→ **Data to examine**
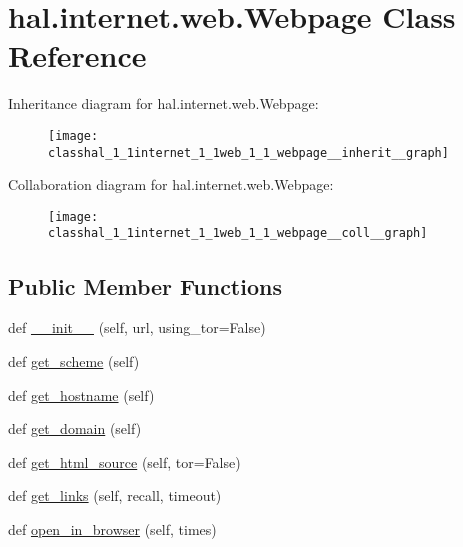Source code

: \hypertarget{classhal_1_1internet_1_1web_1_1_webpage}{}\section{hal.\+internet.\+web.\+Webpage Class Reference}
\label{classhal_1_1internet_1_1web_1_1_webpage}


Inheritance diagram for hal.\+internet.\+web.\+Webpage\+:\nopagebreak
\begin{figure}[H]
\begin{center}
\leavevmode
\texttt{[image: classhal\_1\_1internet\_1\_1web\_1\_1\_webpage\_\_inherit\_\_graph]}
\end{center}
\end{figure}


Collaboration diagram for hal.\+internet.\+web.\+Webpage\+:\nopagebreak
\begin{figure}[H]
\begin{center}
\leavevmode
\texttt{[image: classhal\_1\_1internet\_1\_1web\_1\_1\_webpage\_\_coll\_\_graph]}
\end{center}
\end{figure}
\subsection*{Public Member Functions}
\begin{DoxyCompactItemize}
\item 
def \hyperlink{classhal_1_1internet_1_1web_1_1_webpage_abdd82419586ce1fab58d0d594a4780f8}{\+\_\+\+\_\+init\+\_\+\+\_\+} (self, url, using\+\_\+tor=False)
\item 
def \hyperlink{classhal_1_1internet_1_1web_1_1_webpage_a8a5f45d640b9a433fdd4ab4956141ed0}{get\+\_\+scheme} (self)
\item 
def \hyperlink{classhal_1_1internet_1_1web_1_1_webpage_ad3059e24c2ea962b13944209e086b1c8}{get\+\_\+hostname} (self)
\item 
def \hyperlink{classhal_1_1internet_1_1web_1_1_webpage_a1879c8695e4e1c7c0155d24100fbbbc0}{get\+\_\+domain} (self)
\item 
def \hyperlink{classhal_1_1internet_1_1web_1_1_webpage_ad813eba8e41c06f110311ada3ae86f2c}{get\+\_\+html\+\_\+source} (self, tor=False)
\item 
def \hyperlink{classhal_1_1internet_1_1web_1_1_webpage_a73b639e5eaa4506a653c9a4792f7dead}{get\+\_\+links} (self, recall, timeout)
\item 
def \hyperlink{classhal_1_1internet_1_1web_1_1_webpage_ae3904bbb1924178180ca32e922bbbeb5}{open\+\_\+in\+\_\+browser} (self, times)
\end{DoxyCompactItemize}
...
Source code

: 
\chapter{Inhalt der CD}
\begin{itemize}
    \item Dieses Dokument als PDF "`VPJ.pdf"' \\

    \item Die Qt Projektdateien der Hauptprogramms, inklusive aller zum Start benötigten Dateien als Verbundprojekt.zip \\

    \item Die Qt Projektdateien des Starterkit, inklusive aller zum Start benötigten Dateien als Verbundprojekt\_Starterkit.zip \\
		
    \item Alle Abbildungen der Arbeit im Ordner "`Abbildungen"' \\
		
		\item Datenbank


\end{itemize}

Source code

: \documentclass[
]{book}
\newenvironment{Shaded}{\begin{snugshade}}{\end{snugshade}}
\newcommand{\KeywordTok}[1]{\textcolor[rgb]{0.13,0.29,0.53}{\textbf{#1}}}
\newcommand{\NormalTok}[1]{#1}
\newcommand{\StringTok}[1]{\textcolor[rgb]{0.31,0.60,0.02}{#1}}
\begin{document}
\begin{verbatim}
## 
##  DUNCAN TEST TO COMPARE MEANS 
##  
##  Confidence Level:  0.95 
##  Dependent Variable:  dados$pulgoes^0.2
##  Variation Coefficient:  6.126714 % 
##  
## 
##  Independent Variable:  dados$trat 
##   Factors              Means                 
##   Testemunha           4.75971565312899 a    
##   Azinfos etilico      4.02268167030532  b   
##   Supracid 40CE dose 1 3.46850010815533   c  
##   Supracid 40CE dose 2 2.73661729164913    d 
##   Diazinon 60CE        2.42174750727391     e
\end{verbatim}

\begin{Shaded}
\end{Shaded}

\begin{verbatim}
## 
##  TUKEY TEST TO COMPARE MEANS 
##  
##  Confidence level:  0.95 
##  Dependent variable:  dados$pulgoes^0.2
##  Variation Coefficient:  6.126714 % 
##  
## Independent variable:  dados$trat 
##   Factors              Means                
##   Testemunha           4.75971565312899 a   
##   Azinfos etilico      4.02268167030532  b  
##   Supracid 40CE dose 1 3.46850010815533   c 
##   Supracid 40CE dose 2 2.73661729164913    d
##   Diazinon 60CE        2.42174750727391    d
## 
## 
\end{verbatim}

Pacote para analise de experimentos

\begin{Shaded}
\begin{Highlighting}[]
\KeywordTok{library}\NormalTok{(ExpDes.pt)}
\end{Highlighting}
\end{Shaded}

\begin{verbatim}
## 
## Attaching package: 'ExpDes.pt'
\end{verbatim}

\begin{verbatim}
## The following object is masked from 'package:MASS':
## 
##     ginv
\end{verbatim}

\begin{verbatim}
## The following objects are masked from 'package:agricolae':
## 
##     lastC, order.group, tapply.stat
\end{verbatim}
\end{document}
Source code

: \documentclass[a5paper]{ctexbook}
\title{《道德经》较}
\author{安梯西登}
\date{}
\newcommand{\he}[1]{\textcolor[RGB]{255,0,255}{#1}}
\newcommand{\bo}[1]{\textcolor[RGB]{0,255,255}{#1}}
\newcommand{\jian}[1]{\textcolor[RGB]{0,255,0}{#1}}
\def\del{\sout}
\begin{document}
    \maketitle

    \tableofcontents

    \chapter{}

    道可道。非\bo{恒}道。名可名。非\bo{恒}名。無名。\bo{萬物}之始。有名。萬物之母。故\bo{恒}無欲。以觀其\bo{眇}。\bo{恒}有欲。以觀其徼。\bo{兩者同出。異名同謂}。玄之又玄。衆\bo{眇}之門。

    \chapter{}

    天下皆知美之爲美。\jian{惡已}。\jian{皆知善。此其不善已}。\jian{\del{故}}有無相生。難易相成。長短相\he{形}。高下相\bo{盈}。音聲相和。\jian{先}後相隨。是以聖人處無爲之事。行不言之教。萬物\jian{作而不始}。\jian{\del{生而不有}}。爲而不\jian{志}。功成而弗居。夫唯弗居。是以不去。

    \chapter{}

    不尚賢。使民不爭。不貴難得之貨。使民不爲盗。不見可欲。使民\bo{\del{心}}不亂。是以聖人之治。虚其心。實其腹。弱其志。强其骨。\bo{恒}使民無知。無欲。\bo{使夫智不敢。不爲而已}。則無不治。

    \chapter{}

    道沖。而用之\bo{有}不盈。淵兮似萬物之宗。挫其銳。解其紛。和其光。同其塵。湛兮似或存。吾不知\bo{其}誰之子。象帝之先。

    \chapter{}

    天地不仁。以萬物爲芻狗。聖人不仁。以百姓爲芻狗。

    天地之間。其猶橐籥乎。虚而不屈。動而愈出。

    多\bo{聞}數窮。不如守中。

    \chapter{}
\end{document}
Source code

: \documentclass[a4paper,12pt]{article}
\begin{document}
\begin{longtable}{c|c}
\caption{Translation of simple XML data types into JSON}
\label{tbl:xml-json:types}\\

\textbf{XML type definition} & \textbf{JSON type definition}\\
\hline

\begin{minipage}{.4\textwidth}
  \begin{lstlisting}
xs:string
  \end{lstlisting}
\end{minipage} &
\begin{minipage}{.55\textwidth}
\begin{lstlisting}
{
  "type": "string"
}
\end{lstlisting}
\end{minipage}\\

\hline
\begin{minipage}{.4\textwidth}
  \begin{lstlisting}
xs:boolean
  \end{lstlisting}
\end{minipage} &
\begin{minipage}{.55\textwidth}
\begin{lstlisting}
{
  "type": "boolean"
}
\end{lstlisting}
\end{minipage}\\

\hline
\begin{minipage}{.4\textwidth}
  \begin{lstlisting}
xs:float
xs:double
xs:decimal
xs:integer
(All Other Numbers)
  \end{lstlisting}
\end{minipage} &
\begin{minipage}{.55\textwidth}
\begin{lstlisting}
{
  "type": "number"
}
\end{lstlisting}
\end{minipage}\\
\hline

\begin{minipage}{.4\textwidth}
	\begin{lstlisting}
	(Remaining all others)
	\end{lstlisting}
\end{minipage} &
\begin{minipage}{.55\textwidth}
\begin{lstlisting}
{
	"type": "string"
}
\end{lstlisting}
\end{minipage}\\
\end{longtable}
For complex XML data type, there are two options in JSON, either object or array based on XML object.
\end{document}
...
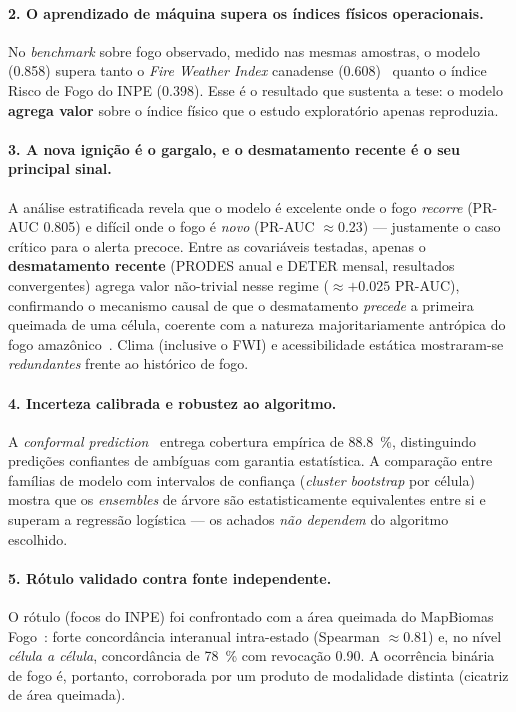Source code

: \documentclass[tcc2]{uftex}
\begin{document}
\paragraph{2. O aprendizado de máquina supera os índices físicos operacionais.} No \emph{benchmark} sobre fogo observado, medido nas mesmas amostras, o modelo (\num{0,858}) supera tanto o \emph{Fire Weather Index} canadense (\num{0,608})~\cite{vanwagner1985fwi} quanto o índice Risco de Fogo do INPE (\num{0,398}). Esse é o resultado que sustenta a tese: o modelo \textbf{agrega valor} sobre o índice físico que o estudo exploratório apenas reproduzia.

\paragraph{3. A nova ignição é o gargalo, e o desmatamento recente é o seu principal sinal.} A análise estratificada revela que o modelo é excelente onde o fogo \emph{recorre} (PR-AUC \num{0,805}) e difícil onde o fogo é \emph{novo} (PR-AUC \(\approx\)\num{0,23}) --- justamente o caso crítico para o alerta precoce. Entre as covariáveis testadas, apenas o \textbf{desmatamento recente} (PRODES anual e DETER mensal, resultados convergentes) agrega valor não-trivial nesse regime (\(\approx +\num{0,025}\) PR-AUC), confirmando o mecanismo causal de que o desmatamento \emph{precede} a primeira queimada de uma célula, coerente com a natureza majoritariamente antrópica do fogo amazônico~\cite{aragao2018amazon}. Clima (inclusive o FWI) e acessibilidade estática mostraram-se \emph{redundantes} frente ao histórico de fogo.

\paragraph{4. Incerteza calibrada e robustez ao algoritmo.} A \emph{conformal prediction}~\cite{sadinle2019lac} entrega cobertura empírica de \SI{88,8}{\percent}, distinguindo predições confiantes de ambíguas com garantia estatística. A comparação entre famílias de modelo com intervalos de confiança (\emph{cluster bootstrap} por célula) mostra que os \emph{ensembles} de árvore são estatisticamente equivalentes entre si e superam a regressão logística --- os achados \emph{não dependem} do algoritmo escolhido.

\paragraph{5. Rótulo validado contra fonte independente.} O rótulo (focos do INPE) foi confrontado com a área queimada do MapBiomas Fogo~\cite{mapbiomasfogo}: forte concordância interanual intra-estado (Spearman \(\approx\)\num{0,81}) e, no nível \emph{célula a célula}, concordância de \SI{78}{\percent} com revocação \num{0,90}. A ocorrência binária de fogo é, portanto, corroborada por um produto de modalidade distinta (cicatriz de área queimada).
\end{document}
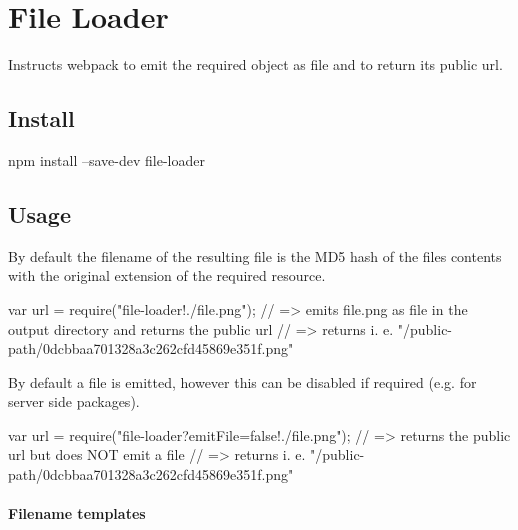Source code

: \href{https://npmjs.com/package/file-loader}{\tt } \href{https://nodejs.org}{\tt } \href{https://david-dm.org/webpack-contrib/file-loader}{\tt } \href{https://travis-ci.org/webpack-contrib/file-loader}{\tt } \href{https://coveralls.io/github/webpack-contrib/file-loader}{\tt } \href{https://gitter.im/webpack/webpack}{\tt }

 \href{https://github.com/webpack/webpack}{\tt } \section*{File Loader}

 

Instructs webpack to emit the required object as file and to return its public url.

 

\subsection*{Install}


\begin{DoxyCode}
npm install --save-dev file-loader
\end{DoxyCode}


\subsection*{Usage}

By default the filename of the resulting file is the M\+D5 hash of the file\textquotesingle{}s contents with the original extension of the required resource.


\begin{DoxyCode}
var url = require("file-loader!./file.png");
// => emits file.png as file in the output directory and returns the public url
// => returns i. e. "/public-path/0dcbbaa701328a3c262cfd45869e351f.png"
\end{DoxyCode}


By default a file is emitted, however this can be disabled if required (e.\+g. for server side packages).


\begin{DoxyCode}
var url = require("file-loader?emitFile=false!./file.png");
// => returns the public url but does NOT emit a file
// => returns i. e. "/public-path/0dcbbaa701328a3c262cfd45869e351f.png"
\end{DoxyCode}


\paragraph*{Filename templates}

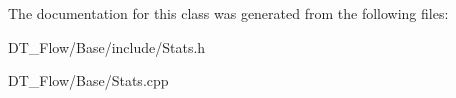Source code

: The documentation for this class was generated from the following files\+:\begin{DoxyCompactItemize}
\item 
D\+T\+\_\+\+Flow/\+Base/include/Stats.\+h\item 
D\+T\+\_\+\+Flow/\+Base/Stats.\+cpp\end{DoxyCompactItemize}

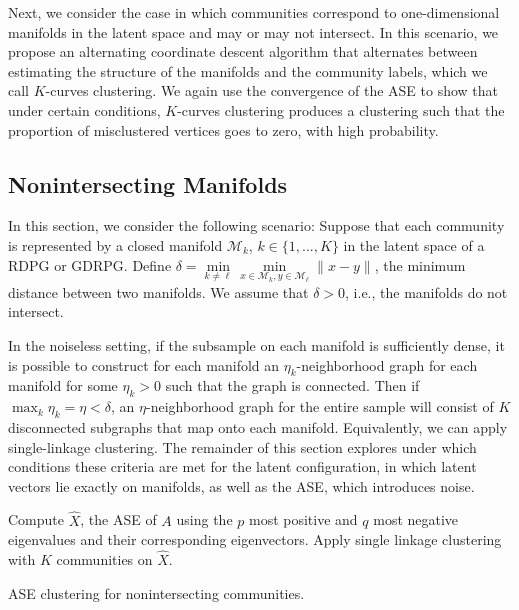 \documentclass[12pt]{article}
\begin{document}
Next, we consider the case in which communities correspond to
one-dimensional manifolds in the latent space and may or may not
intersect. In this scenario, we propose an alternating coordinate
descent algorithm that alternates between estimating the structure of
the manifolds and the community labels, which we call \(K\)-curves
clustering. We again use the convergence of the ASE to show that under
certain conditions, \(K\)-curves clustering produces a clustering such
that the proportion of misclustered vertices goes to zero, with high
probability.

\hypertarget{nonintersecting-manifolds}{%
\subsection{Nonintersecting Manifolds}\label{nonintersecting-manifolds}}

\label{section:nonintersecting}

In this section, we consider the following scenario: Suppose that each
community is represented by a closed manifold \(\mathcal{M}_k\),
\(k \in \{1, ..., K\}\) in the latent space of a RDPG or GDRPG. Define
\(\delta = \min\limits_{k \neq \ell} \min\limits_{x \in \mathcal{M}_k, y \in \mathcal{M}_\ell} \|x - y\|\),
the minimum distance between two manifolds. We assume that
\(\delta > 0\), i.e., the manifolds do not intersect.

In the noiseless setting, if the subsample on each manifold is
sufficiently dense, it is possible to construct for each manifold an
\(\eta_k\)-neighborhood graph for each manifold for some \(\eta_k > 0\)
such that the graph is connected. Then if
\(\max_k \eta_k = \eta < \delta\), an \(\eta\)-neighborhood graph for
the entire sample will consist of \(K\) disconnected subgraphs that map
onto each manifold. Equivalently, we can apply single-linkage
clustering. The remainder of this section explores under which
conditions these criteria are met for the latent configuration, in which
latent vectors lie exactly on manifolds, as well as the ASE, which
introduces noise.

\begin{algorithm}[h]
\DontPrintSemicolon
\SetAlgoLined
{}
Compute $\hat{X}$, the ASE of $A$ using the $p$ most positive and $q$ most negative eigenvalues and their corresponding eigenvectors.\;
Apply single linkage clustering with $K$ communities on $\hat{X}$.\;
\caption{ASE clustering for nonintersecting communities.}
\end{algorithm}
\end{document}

→ **Exercise requirements**
Whenever the string "webpack" shows up on a line of the listing, copy that line.

→ **Task output**
: \href{https://npmjs.com/package/file-loader}{\tt } \href{https://nodejs.org}{\tt } \href{https://david-dm.org/webpack-contrib/file-loader}{\tt } \href{https://travis-ci.org/webpack-contrib/file-loader}{\tt } \href{https://coveralls.io/github/webpack-contrib/file-loader}{\tt } \href{https://gitter.im/webpack/webpack}{\tt }
 \href{https://github.com/webpack/webpack}{\tt } \section*{File Loader}
Instructs webpack to emit the required object as file and to return its public url.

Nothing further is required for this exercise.